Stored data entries
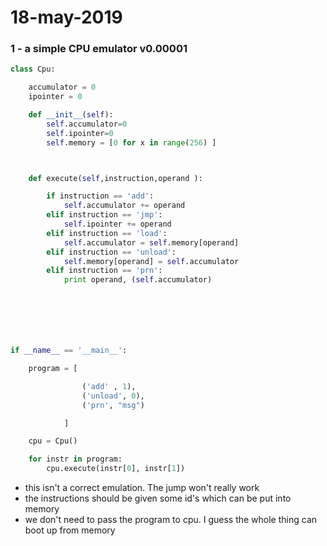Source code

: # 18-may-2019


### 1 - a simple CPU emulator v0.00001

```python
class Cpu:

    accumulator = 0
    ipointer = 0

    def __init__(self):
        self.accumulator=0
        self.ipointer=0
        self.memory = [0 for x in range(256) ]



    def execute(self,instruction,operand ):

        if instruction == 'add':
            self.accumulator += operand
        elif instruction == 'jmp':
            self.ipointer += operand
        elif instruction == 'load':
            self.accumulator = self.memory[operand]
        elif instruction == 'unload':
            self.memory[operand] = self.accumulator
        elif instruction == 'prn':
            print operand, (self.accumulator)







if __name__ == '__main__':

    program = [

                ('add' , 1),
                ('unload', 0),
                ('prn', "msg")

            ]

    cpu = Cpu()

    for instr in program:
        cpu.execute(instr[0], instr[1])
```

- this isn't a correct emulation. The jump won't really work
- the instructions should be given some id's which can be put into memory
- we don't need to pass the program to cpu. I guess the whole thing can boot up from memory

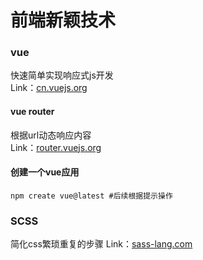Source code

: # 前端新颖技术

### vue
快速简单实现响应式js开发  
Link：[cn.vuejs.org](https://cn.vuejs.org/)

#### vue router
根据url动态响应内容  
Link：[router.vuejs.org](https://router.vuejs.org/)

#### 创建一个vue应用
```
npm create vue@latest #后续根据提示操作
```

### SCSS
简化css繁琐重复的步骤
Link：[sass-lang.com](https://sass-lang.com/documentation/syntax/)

** To do **
The number alone is the answer: work out how many lines in the data contain "execute".

** Exercise output **
2